A --flashback of this binary log would produce:

insert(1, 'a')
delete(4, 'd')
update(3, 'third')->(3, 'c')
update(2, 'second')->(2, 'b')
delete(3, 'c')
delete(2, 'b')
delete(1, 'a')

Alas, MariaDB and flashback do not speak MySQL GTID language. GTIDs are one of the major points where MySQL and MariaDB have diverged beyond compatibility.

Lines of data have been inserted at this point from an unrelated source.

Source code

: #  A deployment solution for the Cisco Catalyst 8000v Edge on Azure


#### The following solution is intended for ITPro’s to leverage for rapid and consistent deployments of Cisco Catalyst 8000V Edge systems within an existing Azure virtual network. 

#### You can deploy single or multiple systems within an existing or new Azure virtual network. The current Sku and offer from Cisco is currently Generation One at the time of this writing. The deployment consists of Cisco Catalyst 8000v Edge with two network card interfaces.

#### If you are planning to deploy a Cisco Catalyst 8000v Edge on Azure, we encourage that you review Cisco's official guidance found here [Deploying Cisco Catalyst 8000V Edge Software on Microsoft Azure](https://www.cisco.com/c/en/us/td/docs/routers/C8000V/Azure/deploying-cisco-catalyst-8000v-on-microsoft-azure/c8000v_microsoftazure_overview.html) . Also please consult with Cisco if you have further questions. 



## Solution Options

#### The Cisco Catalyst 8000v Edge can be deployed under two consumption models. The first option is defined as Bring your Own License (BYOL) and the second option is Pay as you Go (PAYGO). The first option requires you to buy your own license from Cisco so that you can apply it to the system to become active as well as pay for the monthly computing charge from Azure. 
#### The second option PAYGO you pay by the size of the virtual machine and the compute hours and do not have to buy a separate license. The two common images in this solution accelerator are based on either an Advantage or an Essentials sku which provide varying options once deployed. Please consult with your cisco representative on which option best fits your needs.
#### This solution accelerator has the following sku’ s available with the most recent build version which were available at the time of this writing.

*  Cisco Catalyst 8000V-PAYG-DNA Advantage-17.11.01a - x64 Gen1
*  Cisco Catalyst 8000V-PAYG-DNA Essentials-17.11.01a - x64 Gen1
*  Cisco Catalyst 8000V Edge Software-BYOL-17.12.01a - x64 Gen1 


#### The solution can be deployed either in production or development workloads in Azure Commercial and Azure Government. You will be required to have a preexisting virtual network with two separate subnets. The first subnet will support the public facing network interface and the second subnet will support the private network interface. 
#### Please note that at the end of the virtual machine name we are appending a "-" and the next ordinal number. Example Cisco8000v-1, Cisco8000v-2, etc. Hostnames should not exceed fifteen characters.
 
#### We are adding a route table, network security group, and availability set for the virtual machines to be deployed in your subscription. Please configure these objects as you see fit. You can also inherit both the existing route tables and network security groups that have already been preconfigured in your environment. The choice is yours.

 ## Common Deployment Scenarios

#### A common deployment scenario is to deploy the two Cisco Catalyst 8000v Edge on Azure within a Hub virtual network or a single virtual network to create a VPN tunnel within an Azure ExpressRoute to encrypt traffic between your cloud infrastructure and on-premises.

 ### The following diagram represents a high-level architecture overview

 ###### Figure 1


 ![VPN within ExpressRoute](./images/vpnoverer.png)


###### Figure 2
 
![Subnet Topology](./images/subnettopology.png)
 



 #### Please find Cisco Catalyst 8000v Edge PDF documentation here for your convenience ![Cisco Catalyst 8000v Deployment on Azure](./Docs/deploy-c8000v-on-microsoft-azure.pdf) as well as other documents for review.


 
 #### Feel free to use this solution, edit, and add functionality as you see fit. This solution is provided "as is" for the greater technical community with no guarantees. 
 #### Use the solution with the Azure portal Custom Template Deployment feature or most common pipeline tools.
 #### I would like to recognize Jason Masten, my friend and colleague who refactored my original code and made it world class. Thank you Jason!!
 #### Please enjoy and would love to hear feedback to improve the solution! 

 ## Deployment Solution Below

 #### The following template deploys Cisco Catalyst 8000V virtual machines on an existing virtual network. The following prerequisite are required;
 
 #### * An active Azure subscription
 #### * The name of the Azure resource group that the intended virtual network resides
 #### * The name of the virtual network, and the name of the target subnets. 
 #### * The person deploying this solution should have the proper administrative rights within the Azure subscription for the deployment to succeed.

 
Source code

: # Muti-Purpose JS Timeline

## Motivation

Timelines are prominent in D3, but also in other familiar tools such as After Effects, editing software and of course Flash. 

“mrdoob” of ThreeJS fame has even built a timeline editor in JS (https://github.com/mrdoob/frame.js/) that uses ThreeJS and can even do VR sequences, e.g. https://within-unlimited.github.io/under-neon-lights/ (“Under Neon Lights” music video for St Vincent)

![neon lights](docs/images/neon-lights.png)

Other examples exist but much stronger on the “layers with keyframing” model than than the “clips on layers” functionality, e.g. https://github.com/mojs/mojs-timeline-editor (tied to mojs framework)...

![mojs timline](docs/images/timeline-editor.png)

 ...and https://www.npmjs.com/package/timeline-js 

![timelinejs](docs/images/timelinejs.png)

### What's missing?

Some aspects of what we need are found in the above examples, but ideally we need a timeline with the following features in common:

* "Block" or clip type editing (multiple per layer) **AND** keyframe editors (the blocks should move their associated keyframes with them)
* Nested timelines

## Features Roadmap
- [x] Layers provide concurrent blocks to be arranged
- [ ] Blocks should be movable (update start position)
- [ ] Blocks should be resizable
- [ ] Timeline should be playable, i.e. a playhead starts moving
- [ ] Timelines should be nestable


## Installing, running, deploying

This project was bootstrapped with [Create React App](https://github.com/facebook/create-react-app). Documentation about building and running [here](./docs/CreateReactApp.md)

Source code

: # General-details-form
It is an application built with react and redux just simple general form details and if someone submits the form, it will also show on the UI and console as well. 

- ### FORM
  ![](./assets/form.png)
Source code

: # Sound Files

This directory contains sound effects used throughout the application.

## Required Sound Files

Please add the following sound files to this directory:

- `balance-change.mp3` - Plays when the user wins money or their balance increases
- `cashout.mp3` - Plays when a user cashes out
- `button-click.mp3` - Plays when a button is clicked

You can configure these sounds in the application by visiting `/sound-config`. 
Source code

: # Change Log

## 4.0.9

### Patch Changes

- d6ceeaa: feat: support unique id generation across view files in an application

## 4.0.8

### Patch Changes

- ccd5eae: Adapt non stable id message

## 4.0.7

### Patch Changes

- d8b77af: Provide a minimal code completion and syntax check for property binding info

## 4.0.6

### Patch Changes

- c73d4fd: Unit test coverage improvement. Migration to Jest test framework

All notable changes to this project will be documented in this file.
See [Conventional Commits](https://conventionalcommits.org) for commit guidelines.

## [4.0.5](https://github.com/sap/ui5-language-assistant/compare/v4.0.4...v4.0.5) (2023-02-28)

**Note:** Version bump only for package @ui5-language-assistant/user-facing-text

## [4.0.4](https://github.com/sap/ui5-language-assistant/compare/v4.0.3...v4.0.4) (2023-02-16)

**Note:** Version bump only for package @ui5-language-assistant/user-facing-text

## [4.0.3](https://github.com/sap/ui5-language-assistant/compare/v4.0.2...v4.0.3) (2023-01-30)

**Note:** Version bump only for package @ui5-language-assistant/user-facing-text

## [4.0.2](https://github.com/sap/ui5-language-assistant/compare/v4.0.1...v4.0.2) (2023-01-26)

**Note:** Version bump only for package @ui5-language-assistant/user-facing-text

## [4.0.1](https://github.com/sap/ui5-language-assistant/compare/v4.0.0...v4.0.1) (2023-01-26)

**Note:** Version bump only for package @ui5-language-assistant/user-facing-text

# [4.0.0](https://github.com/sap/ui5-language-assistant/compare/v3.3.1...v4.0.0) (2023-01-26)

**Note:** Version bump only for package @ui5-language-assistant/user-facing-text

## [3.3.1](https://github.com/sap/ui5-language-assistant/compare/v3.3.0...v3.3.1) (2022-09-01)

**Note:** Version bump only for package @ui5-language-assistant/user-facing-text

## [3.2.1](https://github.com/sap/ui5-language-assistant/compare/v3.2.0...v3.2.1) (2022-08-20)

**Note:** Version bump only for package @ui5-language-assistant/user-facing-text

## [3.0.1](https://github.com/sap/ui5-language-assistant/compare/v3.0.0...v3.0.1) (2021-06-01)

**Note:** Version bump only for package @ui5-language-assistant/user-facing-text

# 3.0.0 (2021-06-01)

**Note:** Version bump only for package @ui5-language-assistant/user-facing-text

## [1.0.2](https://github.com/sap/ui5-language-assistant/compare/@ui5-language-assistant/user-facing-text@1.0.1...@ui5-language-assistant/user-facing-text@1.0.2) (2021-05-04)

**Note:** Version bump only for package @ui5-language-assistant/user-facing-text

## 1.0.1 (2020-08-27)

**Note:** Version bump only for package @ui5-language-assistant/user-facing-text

The output of MariaDB’s mysqlbinlog --flashback has neither any mention of GTIDs, nor does the tool take notice of GTIDs in the binary logs in the first place.

gh-mysql-rewind

This is where we step in. GTIDs provide the information about what went wrong. flashback has the mechanism to generate the reverse sequence of statements. gh-mysql-rewind:

uses GTIDs to detect what went wrong
correlates those GTID entries with binary log files: identifies which binary logs actually contain those GTID events
invokes MariaDB’s mysqlbinlog --flashback to generate the reverse of those binary logs
injects (dummy) GTID information into the output
computes ETA

This last part is worth elaborating. We have created a time machine. We have the mechanics to make it work. But as any Sci-Fi fan knows, one of the most important parts of time travel is knowing ahead where (when) you are going to land. Are you back in the Renaissance? Or are you suddenly to appear on board the French Revolution? Better dress accordingly.

In our scenario it is not enough to move MySQL back in time to some consistent state. We want to know at what time we landed, so that we can instruct the rewinded server to join the replication chain as a healthy replica. In MySQL terms, we need to make MySQL “forget” everything that ever happened after the split brain: not only in terms of data (which we already did), but in terms of GTID history.

gh-mysql-rewind will do the math to project, ahead of time, at what “time” (i.e. GTID set) our time machine arrived. It will issue a `RESET MASTER; SET GLOBAL gtid_purged=’gtid-of-the-landing-time'” to make our re-winded MySQL consistent not only with some past dataset, but also with its own perception of the point in time where that dataset existed.

Limitations

Some limitations are due to MariaDB’s incompatibility with MySQL, some are due to MySQL DDL nature, some due to the fact gh-mysql-rewind is a shell script.

Cannot rewind DDL. DDLs are silently ignored, and will impose a problem when trying to re-apply them.
JSON, POINT data types are not supported.
The logic rewinds the MySQL server farther into the past than strictly required. This simplifies the code considerably, but imposed superfluous time to rewind+reapply, i.e. time to recover.
Currently, this only works one server at a time. If a group of 10 servers were network isolated together, the operation would need to run on each of these 10 servers.
Runs locally on each server. Requires both MySQL’s mysqlbinlog as well as MariaDB’s mysqlbinlog.

Testing

There’s lot of moving parts to this mechanism. A mixture of technologies that don’t normally speak to each other, injection of data, prediction of ETA… How reliable is all this?

We run continuous gh-mysql-rewind testing in production to consistently prove that it works as expected. Our testing uses a non-production, dedicated, functional replica. It contaminates the data on the replica. It lets gh-mysql-rewind automatically move it back in time, it joins the replica back into the healthy chain.

That’s not enough. We actually create a scenario where we can predict, ahead of testing, what the time-of-arrival will be. We checksum the data on that replica at that time. After contaminating and effectively breaking replication, we expect gh-mysql-rewind to revert the changes back to our predicted point in time. We checksum the data again. We expect 100% match.

See the video or slides for more detail on our testing setup.

Status

At this time the tool in one of several solutions we hope to never need to employ. It is stable and tested. We are looking forward to a promising MySQL development that will provide GTID-revert capabilities using standard commands, such as SELECT undo_transaction('00020192-1111-1111-1111-111111111111:5042').

We have released gh-mysql-rewind as open source, under the MIT license. The public release is a stripped down version of our own script, which has some GitHub-specific integration. We have general ideas in incorporating this functionality into higher level tools.

gh-mysql-rewind is developed by the database-infrastructure team at GitHub.